- What you should do
Go through the listing below. Copy each line that has the string "population".

- Data in this exercise
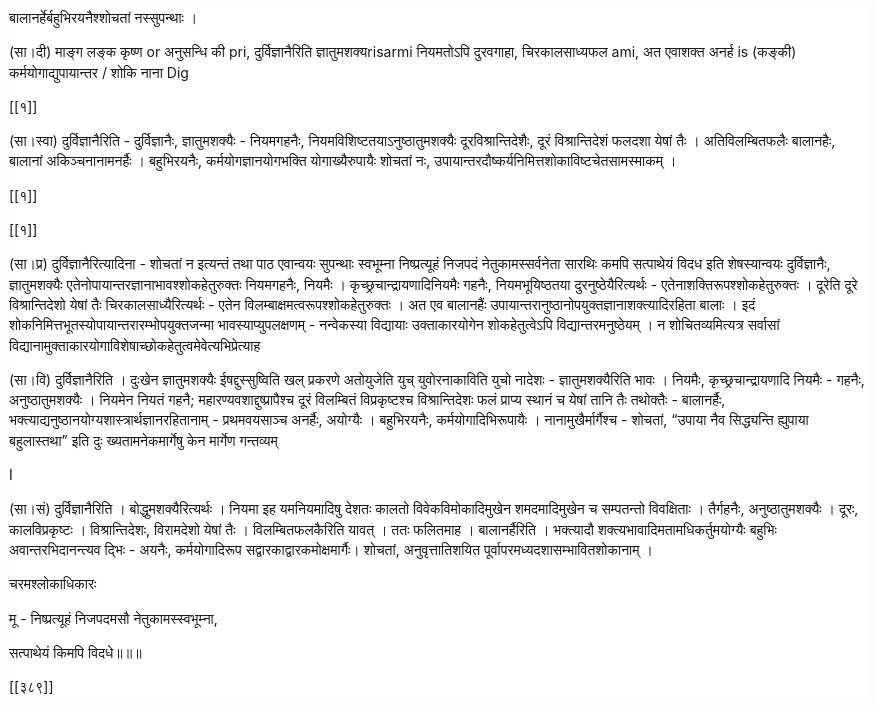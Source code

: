 
बालानर्हेर्बहुभिरयनैश्शोचतां नस्सुपन्थाः । 


(सा।दी) माङ्ग लङ्क कृष्ण or अनुसन्धि की pri, दुर्विज्ञानैरिति ज्ञातुमशक्यrisarmi नियमतोऽपि दुरवगाहा, चिरकालसाध्यफल ami, अत एवाशक्त अनर्ह is (कङ्की) कर्मयोगाद्युपायान्तर / शोकि नाना Dig 


[[१]]





(सा।स्वा) दुर्विज्ञानैरिति - दुर्विज्ञानैः, ज्ञातुमशक्यैः - नियमगहनैः, नियमविशिष्टतयाऽनुष्ठातुमशक्यैः दूरविश्रान्तिदेशैः, दूरं विश्रान्तिदेशं फलदशा येषां तैः । अतिविलम्बितफलैः बालानहैः, बालानां अकिञ्चनानामनर्हैः । बहुभिरयनैः, कर्मयोगज्ञानयोगभक्ति योगाख्यैरुपायैः शोचतां नः, उपायान्तरदौष्कर्यनिमित्तशोकाविष्टचेतसामस्माकम् । 


[[१]]


[[१]]


(सा।प्र) दुर्विज्ञानैरित्यादिना - शोचतां न इत्यन्तं तथा पाठ एवान्वयः सुपन्थाः स्वभूम्ना निष्प्रत्यूहं निजपदं नेतुकामस्सर्वनेता सारथिः कमपि सत्पाथेयं विदध इति शेषस्यान्वयः दुर्विज्ञानैः, ज्ञातुमशक्यैः एतेनोपायान्तरज्ञानाभावश्शोकहेतुरुक्तः नियमगहनैः, नियमैः । कृच्छ्रचान्द्रायणादिनियमैः गहनैः, नियमभूयिष्ठतया दुरनुष्ठेयैरित्यर्थः - एतेनाशक्तिरूपश्शोकहेतुरुक्तः । दूरेति दूरे विश्रान्तिदेशो येषां तैः चिरकालसाध्यैरित्यर्थः - एतेन विलम्बाक्षमत्वरूपश्शोकहेतुरुक्तः । अत एव बालानहैंः उपायान्तरानुष्ठानोपयुक्तज्ञानाशक्त्यादिरहिता बालाः । इदं शोकनिमित्तभूतस्योपायान्तरारम्भोपयुक्तजन्मा भावस्याप्युपलक्षणम् - नन्वेकस्या विद्यायाः उक्ताकारयोगेन शोकहेतुत्वेऽपि विद्यान्तरमनुष्ठेयम् । न शोचितव्यमित्यत्र सर्वासां विद्यानामुक्ताकारयोगाविशेषाच्छोकहेतुत्वमेवेत्यभिप्रेत्याह 


(सा।वि) दुर्विज्ञानैरिति । दुःखेन ज्ञातुमशक्यैः ईषद्दुस्सुष्विति खल् प्रकरणे अतोयुजेति युच् युवोरनाकाविति युचो नादेशः - ज्ञातुमशक्यैरिति भावः । नियमैः, कृच्छ्रचान्द्रायणादि नियमैः - गहनैः, अनुष्ठातुमशक्यैः । नियमेन नियतं गहनै; महारण्यवशाद्दुष्प्रापैश्च दूरं विलम्बितं विप्रकृष्टश्च विश्रान्तिदेशः फलं प्राप्य स्थानं च येषां तानि तैः तथोक्तैः - बालानर्हैः, भक्त्याद्यनुष्ठानयोग्यशास्त्रार्थज्ञानरहितानाम् - प्रथमवयसाञ्च अनर्हैः, अयोग्यैः । बहुभिरयनैः, कर्मयोगादिभिरूपायैः । नानामुखैर्मार्गैश्च - शोचतां, “उपाया नैव सिद्ध्यन्ति ह्युपाया बहुलास्तथा” इति दुः ख्यतामनेकमार्गेषु केन मार्गेण गन्तव्यम् 


I 



(सा।सं) दुर्विज्ञानैरिति । बोद्धुमशक्यैरित्यर्थः । नियमा इह यमनियमादिषु देशतः कालतो विवेकविमोकादिमुखेन शमदमादिमुखेन च सम्पतन्तो विवक्षिताः । तैर्गहनैः, अनुष्ठातुमशक्यैः । दूरः, कालविप्रकृष्टः । विश्रान्तिदेशः, विरामदेशो येषां तैः । विलम्बितफलकैरिति यावत् । ततः फलितमाह । बालानर्हैरिति । भक्त्यादौ शक्त्यभावादिमतामधिकर्तुमयोग्यैः बहुभिः अवान्तरभिदानन्त्यव द्भिः - अयनैः, कर्मयोगादिरूप सद्वारकाद्वारकमोक्षमार्गैः। शोचतां, अनुवृत्तातिशयित पूर्वापरमध्यदशासम्भावितशोकानाम् । 


चरमश्लोकाधिकारः 


मू - निष्प्रत्यूहं निजपदमसौ नेतुकामस्स्वभूम्ना, 


सत्पाथेयं किमपि विदधे॥॥॥ 


[[३८९]]
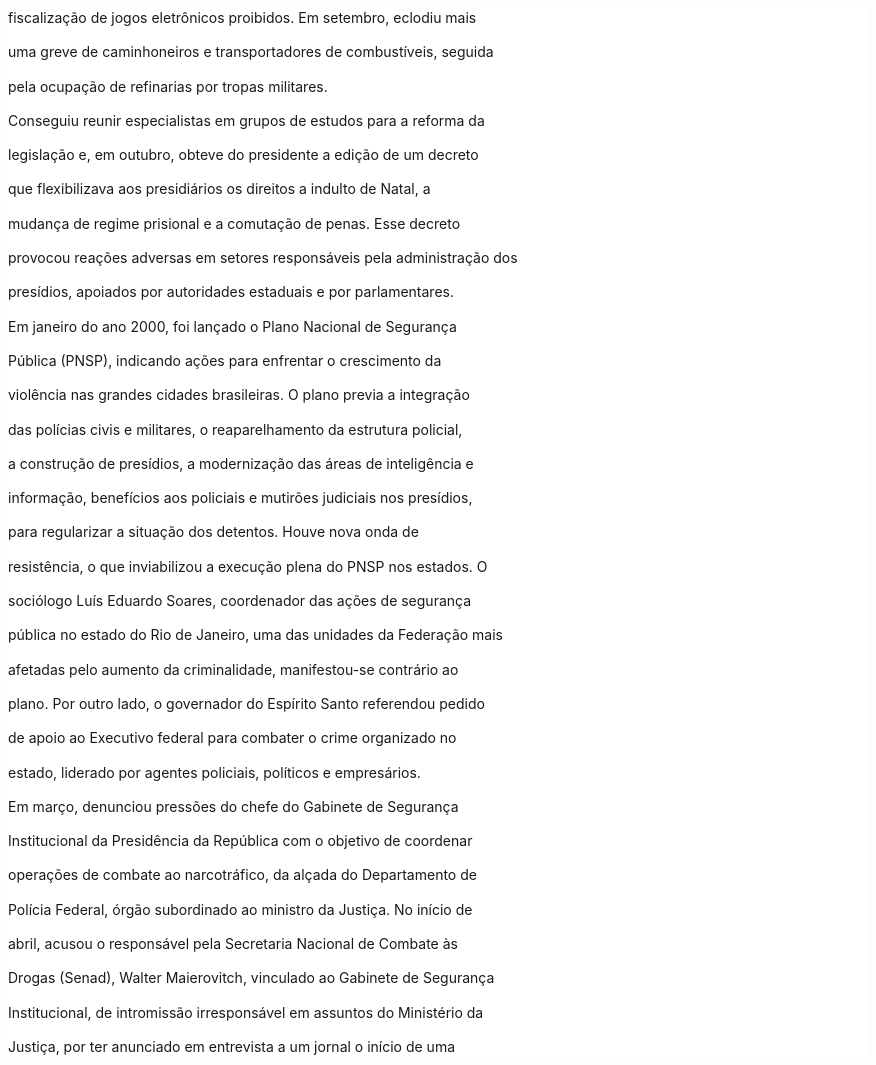fiscalização de jogos eletrônicos proibidos. Em setembro, eclodiu mais

uma greve de caminhoneiros e transportadores de combustíveis, seguida

pela ocupação de refinarias por tropas militares.



Conseguiu reunir especialistas em grupos de estudos para a reforma da

legislação e, em outubro, obteve do presidente a edição de um decreto

que flexibilizava aos presidiários os direitos a indulto de Natal, a

mudança de regime prisional e a comutação de penas. Esse decreto

provocou reações adversas em setores responsáveis pela administração dos

presídios, apoiados por autoridades estaduais e por parlamentares.



Em janeiro do ano 2000, foi lançado o Plano Nacional de Segurança

Pública (PNSP), indicando ações para enfrentar o crescimento da

violência nas grandes cidades brasileiras. O plano previa a integração

das polícias civis e militares, o reaparelhamento da estrutura policial,

a construção de presídios, a modernização das áreas de inteligência e

informação, benefícios aos policiais e mutirões judiciais nos presídios,

para regularizar a situação dos detentos. Houve nova onda de

resistência, o que inviabilizou a execução plena do PNSP nos estados. O

sociólogo Luís Eduardo Soares, coordenador das ações de segurança

pública no estado do Rio de Janeiro, uma das unidades da Federação mais

afetadas pelo aumento da criminalidade, manifestou-se contrário ao

plano. Por outro lado, o governador do Espírito Santo referendou pedido

de apoio ao Executivo federal para combater o crime organizado no

estado, liderado por agentes policiais, políticos e empresários.



Em março, denunciou pressões do chefe do Gabinete de Segurança

Institucional da Presidência da República com o objetivo de coordenar

operações de combate ao narcotráfico, da alçada do Departamento de

Polícia Federal, órgão subordinado ao ministro da Justiça. No início de

abril, acusou o responsável pela Secretaria Nacional de Combate às

Drogas (Senad), Walter Maierovitch, vinculado ao Gabinete de Segurança

Institucional, de intromissão irresponsável em assuntos do Ministério da

Justiça, por ter anunciado em entrevista a um jornal o início de uma
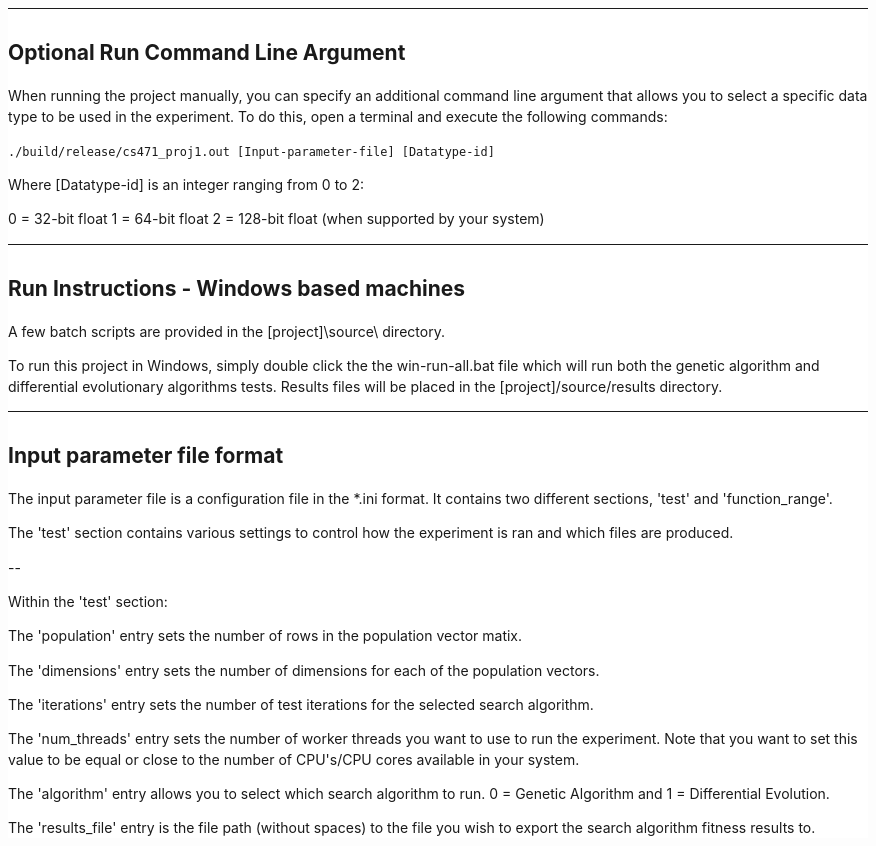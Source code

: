 ---------------------------------
Optional Run Command Line Argument
---------------------------------

When running the project manually, you can specify an additional command line
argument that allows you to select a specific data type to be used in the experiment.
To do this, open a terminal and execute the following commands:

```
./build/release/cs471_proj1.out [Input-parameter-file] [Datatype-id]
```

Where [Datatype-id] is an integer ranging from 0 to 2:

0 = 32-bit float
1 = 64-bit float
2 = 128-bit float (when supported by your system)

---------------------------------
Run Instructions - Windows based machines
---------------------------------

A few batch scripts are provided in the [project]\source\ directory.

To run this project in Windows, simply double click the the win-run-all.bat
file which will run both the genetic algorithm and differential evolutionary algorithms 
tests. Results files will be placed in the [project]/source/results directory.

---------------------------------
Input parameter file format
---------------------------------

The input parameter file is a configuration file in the *.ini format.
It contains two different sections, 'test' and 'function_range'.

The 'test' section contains various settings to control how the
experiment is ran and which files are produced.

--

Within the 'test' section:

The 'population' entry sets the number of rows in the population vector matix.

The 'dimensions' entry sets the number of dimensions for each of the
population vectors.

The 'iterations' entry sets the number of test iterations for the selected
search algorithm.

The 'num_threads' entry sets the number of worker threads you want to use
to run the experiment. Note that you want to set this value to be equal or
close to the number of CPU's/CPU cores available in your system.

The 'algorithm' entry allows you to select which search algorithm to run.
0 = Genetic Algorithm and 1 = Differential Evolution.

The 'results_file' entry is the file path (without spaces) to the file you 
wish to export the search algorithm fitness results to.
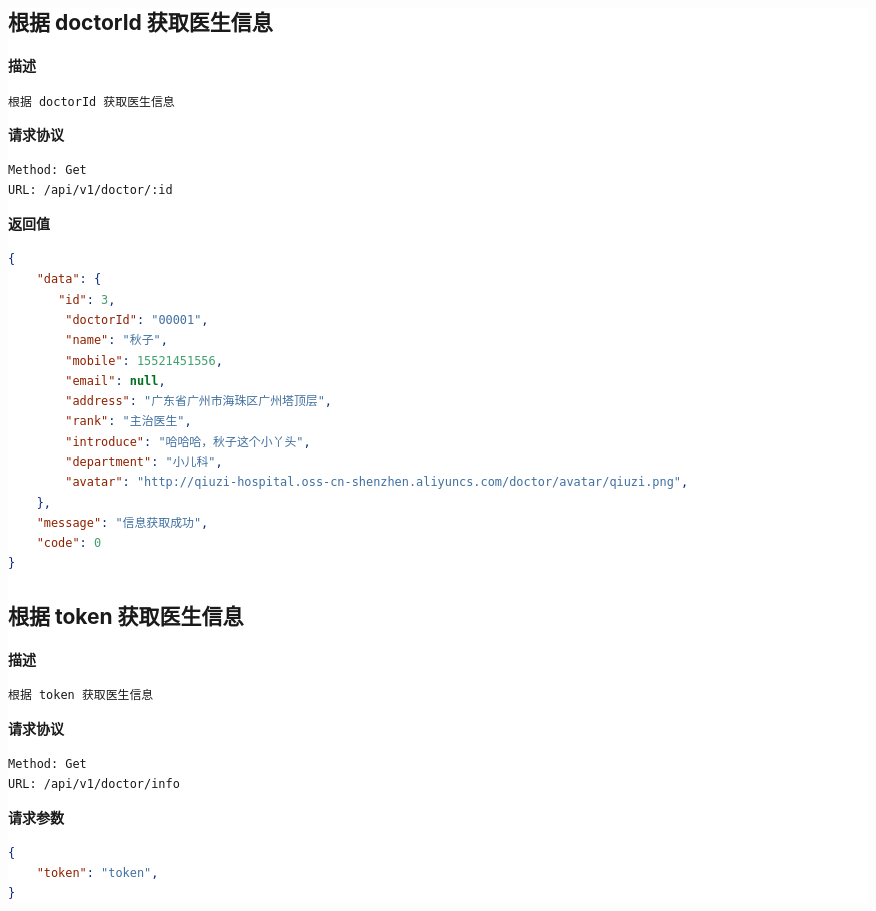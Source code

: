 ## 根据 doctorId 获取医生信息

**描述**

```
根据 doctorId 获取医生信息
```

**请求协议**

```
Method: Get
URL: /api/v1/doctor/:id
```

**返回值**


```json
{
    "data": {
       "id": 3,
        "doctorId": "00001",
        "name": "秋子",
        "mobile": 15521451556,
        "email": null,
        "address": "广东省广州市海珠区广州塔顶层",
        "rank": "主治医生",
        "introduce": "哈哈哈，秋子这个小丫头",
        "department": "小儿科",
        "avatar": "http://qiuzi-hospital.oss-cn-shenzhen.aliyuncs.com/doctor/avatar/qiuzi.png",
    },
    "message": "信息获取成功",
    "code": 0
}
```

## 根据 token 获取医生信息

**描述**

```
根据 token 获取医生信息
```

**请求协议**

```
Method: Get
URL: /api/v1/doctor/info
```

**请求参数**

```json
{    
    "token": "token",
}
```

- Result for this exercise
The 'population' entry sets the number of rows in the population vector matix.
population vectors.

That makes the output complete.